Our Business Strategy

To implement and complete the first phase of our business plan, having finalized our licenses agreements with Treatec and GreenEng, we estimate that we will require approximately $400,000 to comply with EPA regulatory requirements during the next twelve months. There can be no assurance that we will be successful in raising the requisite capital at terms and conditions satisfactory to the Company, if at all, nor can there be any assurance that we will be successful in negotiating similar distribution agreements. We do not have any financing arrangements in place and we may not be able to secure such financing when and as required. In the event that we are successful in executing license agreements and raising necessary financing, of which there can be no assurance, we will still be dependent upon our ability to successfully implement our business plan in a timely basis.

We currently intend to raise the capital necessary to fund our business through the private offering(s) of our common stock or units consisting of common stock and stock purchase warrants although there can be no assurance that we will be successful in raising equity capital in this manner. Obtaining the requisite capital would be subject to a number of factors including, but not limited to, investor acceptance of our business strategy, general investor sentiment, overall market conditions and the economy in general. These factors may adversely affect the timing, amount, terms, or conditions of any financing that we may obtain or make any additional financing unavailable to us.

Phase 1: Finalization of the strategic marketing plan, initial start-up capital realization through private stock offering(s), undertaking independent testing, commencing the application process for EPA and State certification, and hiring/training sales and technical personnel.

Phase 2: Initiation of marketing and sales activities in selected markets in the United States followed by Canada as well as working closely with our representative for Australia and New Zealand. Full scale commercialization of the water treatment products, including industrialization and after-sale service agreements, for the markets covered by the license agreements.

Our objectives are to:

(a) Apply for and obtain EPA approval and NSF Verification.
(b) Enter and cover all market segments in the U.S., Canada, Australia and New Zealand.
(c) Establish our products as among the leading water treatment systems,

Initially and for the foreseeable future, we do not plan to develop and/or produce any water treatment products or components on our own. Rather, we plan to act as an exclusive and non-exclusive distributor for certain water treatment products developed by third-parties for sale in the United States, Canada, Australia and New Zealand, based upon our existing license agreements with Treatec and GreenEng.

Competition

Water treatment and purification systems with increasing levels of complexity and effectiveness have been put into operation worldwide for a number of years, with significant competition at all levels. However, conventional mechanical and chemical purification processes, including hyper chlorination, heat flushing, copper/silver ionization, chlorine dioxide dosing, and other means have proven to be insufficient in preventing the transmission of water borne disease through this essential nutritional element that water represents. That is one reason why a continuing and substantial number of water borne outbreaks and disease from potable water sources occur on a virtually continuing basis in both the developed and developing world. Recognizing that special disinfection methods had to be developed to eliminate micro-organisms such as bacteria and viruses, heavy chlorination and other chemical treatments, and more recently UV and Ozone treatments, have been introduced.
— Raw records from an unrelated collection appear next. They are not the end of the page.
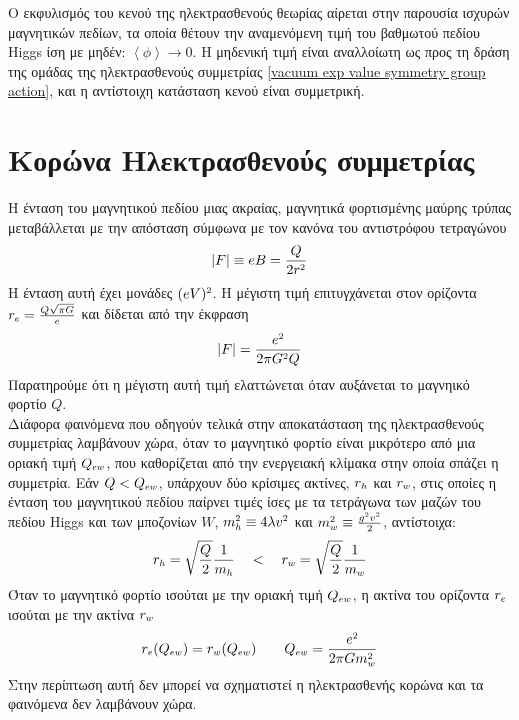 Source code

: Ο εκφυλισμός του κενού της ηλεκτρασθενούς θεωρίας αίρεται στην παρουσία ισχυρών μαγνητικών πεδίων, τα οποία θέτουν την αναμενόμενη τιμή του βαθμωτού πεδίου Higgs ίση με μηδέν: $\left<\phi\right>\rightarrow0$. Η μηδενική τιμή είναι  αναλλοίωτη ως προς τη δράση της ομάδας της ηλεκτρασθενούς συμμετρίας \eqref{vacuum exp value symmetry group action}, και η αντίστοιχη κατάσταση κενού είναι συμμετρική. 

\section{Κορώνα Ηλεκτρασθενούς συμμετρίας}
Η ένταση του μαγνητικού πεδίου μιας ακραίας, μαγνητικά φορτισμένης μαύρης τρύπας μεταβάλλεται με την απόσταση σύμφωνα με τον κανόνα του αντιστρόφου τετραγώνου
\begin{equation}
    |F|\equiv eB = \frac{Q}{2r\superscr{2}}
\end{equation}
Η ένταση αυτή έχει μονάδες $(eV)\superscr{2}$. Η μέγιστη τιμή επιτυγχάνεται στον ορίζοντα $r\subscr{e}=\frac{Q\sqrt{\pi G}}{e}$ και δίδεται από την έκφραση
\begin{equation}
    |F|=\frac{e\superscr{2}}{2\pi G\superscr{2}Q}
\end{equation}
Παρατηρούμε ότι η μέγιστη αυτή τιμή ελαττώνεται όταν αυξάνεται το μαγνηικό φορτίο $Q$.\\

Διάφορα φαινόμενα που οδηγούν τελικά στην αποκατάσταση της ηλεκτρασθενούς συμμετρίας λαμβάνουν χώρα, όταν το μαγνητικό φορτίο είναι μικρότερο από μια οριακή τιμή $Q\subscr{ew}$, που καθορίζεται από την ενεργειακή κλίμακα στην οποία σπάζει η συμμετρία. 
Εάν $Q<Q\subscr{ew}$, υπάρχουν δύο κρίσιμες ακτίνες, $r\subscr{h}$ και $r\subscr{w}$, στις οποίες η ένταση του μαγνητικού πεδίου παίρνει τιμές ίσες με τα τετράγωνα των μαζών του πεδίου Higgs και των μποζονίων $W$, $m\subscr{h}\superscr{2}\equiv 4\lambda v\superscr{2}$ και $m\subscr{w}\superscr{2}\equiv \frac{g\superscr{2}v\superscr{2}}{2}$, αντίστοιχα:
\begin{equation}
    r\subscr{h}=\sqrt{\frac{Q}{2}}\frac{1}{m\subscr{h}}\quad < \quad r\subscr{w}=\sqrt{\frac{Q}{2}}\frac{1}{m\subscr{w}}
\end{equation}
Όταν το μαγνητικό φορτίο ισούται με την οριακή τιμή $Q\subscr{ew}$, η ακτίνα του ορίζοντα $r\subscr{e}$ ισούται με την ακτίνα $r\subscr{w}$
\begin{equation}
    r\subscr{e}(Q\subscr{ew})=r\subscr{w}(Q\subscr{ew})\qquad Q\subscr{ew}=\frac{e\superscr{2}}{2\pi G m\superscr{2}\subscr{w}}
\end{equation}
Στην περίπτωση αυτή δεν μπορεί να σχηματιστεί η ηλεκτρασθενής κορώνα και τα φαινόμενα δεν λαμβάνουν χώρα.\\ 

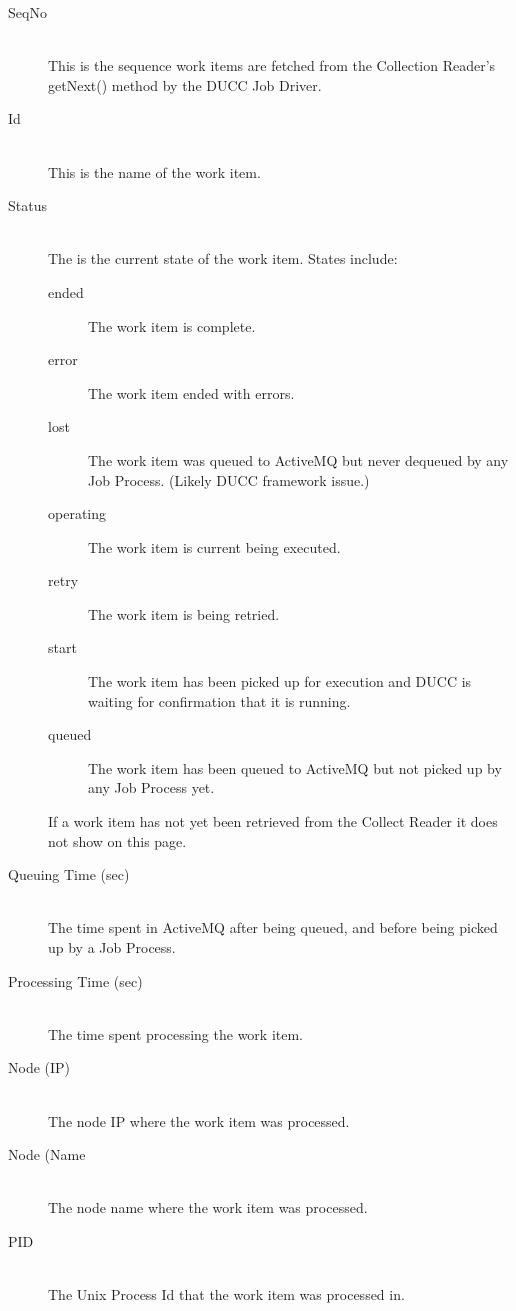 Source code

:    \begin{description}
     \item[SeqNo]  \hfill \\
       This is the sequence work items are fetched from the Collection Reader's
       getNext() method by the DUCC Job Driver.
     \item[Id]  \hfill \\
       This is the name of the work item.
     \item[Status]  \hfill \\
       The is the current state of the work item.  
       States include:
       \begin{description}
         \item[ended] The work item is complete.
         \item[error] The work item ended with errors.
         \item[lost] The work item was queued to ActiveMQ but never dequeued by
         any Job Process. (Likely DUCC framework issue.)
         \item[operating] The work item is current being executed.
         \item[retry] The work item is being retried.
         \item[start] The work item has been picked up for execution and DUCC is waiting
           for confirmation that it is running.
         \item[queued] The work item has been queued to ActiveMQ but not picked up by any
           Job Process yet.
       \end{description}
       If a work item has not yet been retrieved from the Collect Reader it does not show
       on this page.
     \item[Queuing Time (sec)]  \hfill \\
       The time spent in ActiveMQ after being queued, and before
       being picked up by a Job Process.
     \item[Processing Time (sec)]  \hfill \\
       The time spent processing the work item.
     \item[Node (IP)]  \hfill \\
       The node IP where the work item was processed.
     \item[Node (Name]  \hfill \\
       The node name where the work item was processed.
     \item[PID]  \hfill \\
       The Unix Process Id that the work item was processed in.
   \end{description}
   

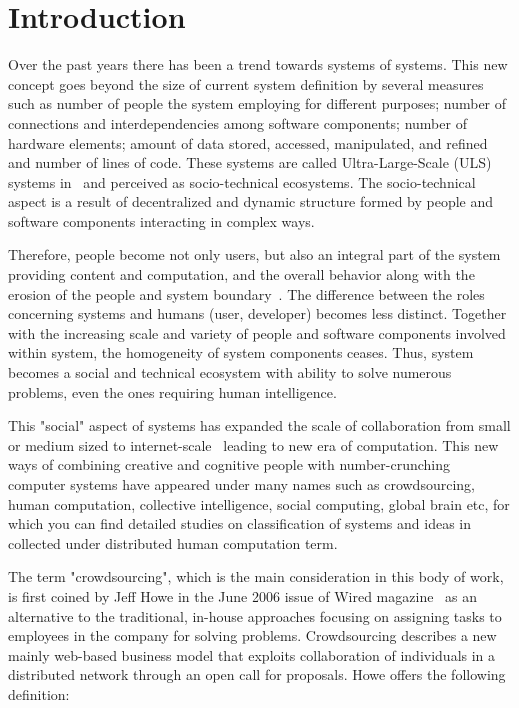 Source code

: \chapter{Introduction} 


Over the past years there has been a trend towards systems of systems. This new concept
goes beyond the size of current system definition by several measures such as number of people
the system employing for different purposes; number of connections and interdependencies 
among software components; number of hardware elements; amount of data stored, accessed, 
manipulated, and refined and number of lines of code. These systems are called 
Ultra-Large-Scale (ULS) systems in~\cite{ULSReport} and perceived as socio-technical 
ecosystems. The socio-technical aspect is a result of decentralized and dynamic structure
formed by people and software components interacting in complex ways.

Therefore, people become not only users, but also an integral part of the system providing 
content and computation, and the overall behavior along with the erosion of the people and 
system boundary~\cite{ULSReport}. The difference between the roles concerning systems 
and humans (user, developer) becomes less distinct. Together with the increasing scale 
and variety of people and software components involved within system, the homogeneity 
of system components ceases. Thus, system becomes a social and technical ecosystem 
with ability to solve numerous problems, even the ones requiring human intelligence.

This "social" aspect of systems has expanded the scale of collaboration from small or 
medium sized to internet-scale~\cite{Dorn2012b} leading to new era of computation. 
This new ways of combining creative and cognitive people with number-crunching 
computer systems have appeared under many names such as crowdsourcing, 
human computation, collective intelligence, social computing, global brain etc, 
for which you can find detailed studies on classification of systems and ideas 
in~\cite{Quinn2009, Quinn2011} collected under distributed human computation term.

The term "crowdsourcing", which is the main consideration in this body of work, 
is first coined by Jeff Howe in the June 2006 issue of Wired magazine~\cite{Howe2006b} 
as an alternative to the traditional, in-house approaches focusing on assigning tasks 
to employees in the company for solving problems. Crowdsourcing describes a new 
mainly web-based business model that exploits collaboration of individuals in a 
distributed network through an open call for proposals. Howe offers the following definition:

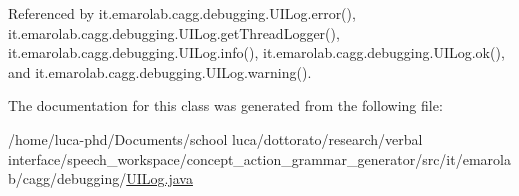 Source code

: Referenced by it.\-emarolab.\-cagg.\-debugging.\-U\-I\-Log.\-error(), it.\-emarolab.\-cagg.\-debugging.\-U\-I\-Log.\-get\-Thread\-Logger(), it.\-emarolab.\-cagg.\-debugging.\-U\-I\-Log.\-info(), it.\-emarolab.\-cagg.\-debugging.\-U\-I\-Log.\-ok(), and it.\-emarolab.\-cagg.\-debugging.\-U\-I\-Log.\-warning().



The documentation for this class was generated from the following file\-:\begin{DoxyCompactItemize}
\item 
/home/luca-\/phd/\-Documents/school luca/dottorato/research/verbal interface/speech\-\_\-workspace/concept\-\_\-action\-\_\-grammar\-\_\-generator/src/it/emarolab/cagg/debugging/\hyperlink{UILog_8java}{U\-I\-Log.\-java}\end{DoxyCompactItemize}
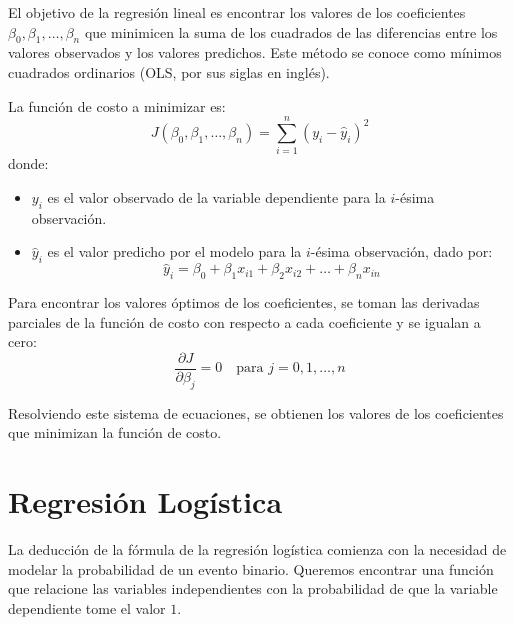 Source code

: 
El objetivo de la regresión lineal es encontrar los valores de los coeficientes $\beta_0, \beta_1, \ldots, \beta_n$ que minimicen la suma de los cuadrados de las diferencias entre los valores observados y los valores predichos. Este método se conoce como mínimos cuadrados ordinarios (OLS, por sus siglas en inglés).

La función de costo a minimizar es:
\begin{equation}
J\left(\beta_0, \beta_1, \ldots, \beta_n\right) = \sum_{i=1}^{n}\left(y_i - \hat{y}_i\right)^2
\end{equation}
donde:
\begin{itemize}
    \item $y_i$ es el valor observado de la variable dependiente para la $i$-ésima observación.
    \item $\hat{y}_i$ es el valor predicho por el modelo para la $i$-ésima observación, dado por:
    \begin{equation}
    \hat{y}_i = \beta_0 + \beta_1 x_{i1} + \beta_2 x_{i2} + \ldots + \beta_n x_{in}
    \end{equation}
\end{itemize}

Para encontrar los valores óptimos de los coeficientes, se toman las derivadas parciales de la función de costo con respecto a cada coeficiente y se igualan a cero:
\begin{equation}
\frac{\partial J}{\partial \beta_j} = 0 \quad \text{para } j = 0, 1, \ldots, n
\end{equation}

Resolviendo este sistema de ecuaciones, se obtienen los valores de los coeficientes que minimizan la función de costo.

\section{Regresión Logística}

La deducción de la fórmula de la regresión logística comienza con la necesidad de modelar la probabilidad de un evento binario. Queremos encontrar una función que relacione las variables independientes con la probabilidad de que la variable dependiente tome el valor $1$.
We believe that the water treatment technology products we intend to distribute, while not yet tested in our markets, have the potential to be well-accepted in the North American, Australian and New Zealand markets. We believe they incorporate innovative and dependable technologies and have been successfully distributed and sale in Israel, Europe and China.

We also believe that we will be able to achieve a competitive advantage or at least parity, notwithstanding our limited resources and current lack of market presence, based on the innovative technologies we expect to market under license agreements as well as by the price advantages we expect. While we will be competing against companies with far greater resources and established history of successful operations, we believe that the companies with which we will compete and their products at present are less efficient and more expensive than our water treatment technology products. Notwithstanding our belief in our potential competitive advantages, our competitors will be far larger and have well-established market reputations and have substantially more financial and other resources than our company.

In order to be successful, we will have to overcome the expected market resistance that we will confront as a relatively new company offering new products with new technical solutions for the water treatment industry. There can be no assurance that we will be able to become successful and compete in this market. Potential customers in our target markets may be unwilling to place significant purchase orders from an under-funded, development-stage company such as ours, having no proven track record and limited personnel. However, we believe that there should be significant demand that we can generate for our innovative water treatment technology systems and its competitive advantages, which we expect will permit us to generate revenues and hire qualified personnel, among other things to enhance our operations.

The competitive environment that we may confront may adversely affect our sales, as well as our capacity to hire and retain qualified personnel or secure and retain customers. There can be no assurance that we will be able to successfully compete based on these factors. As part of our plan to compete successfully, we plan to promote the innovative technology implemented in our water treatment products, with competitive pricing, customer service and highly reliable, quality products.

Marketing and Sales

We intend to focus our sales and marketing program directly toward certain applications. Our most important target markets in the United States and Canada will be those where water safety is paramount; in facilities and industries where people are exposed to environmental hazards, where expensive and reputation tarnishing lawsuits are in abundance or may be expected, and where other competing products are failing to properly address these issues. Three primary markets, our review and research have indicated are hospitals, hotels and at sites of disaster, such as earth quakes, floods, etc. requiring potable water for human and other consumption and use. Secondary marketing targets are water cooling towers, food processing facilities, retirement homes, spas, schools, industrial plants , public fountains, pools and water slide parks. We plan a similar strategy in Australia and New Zealand.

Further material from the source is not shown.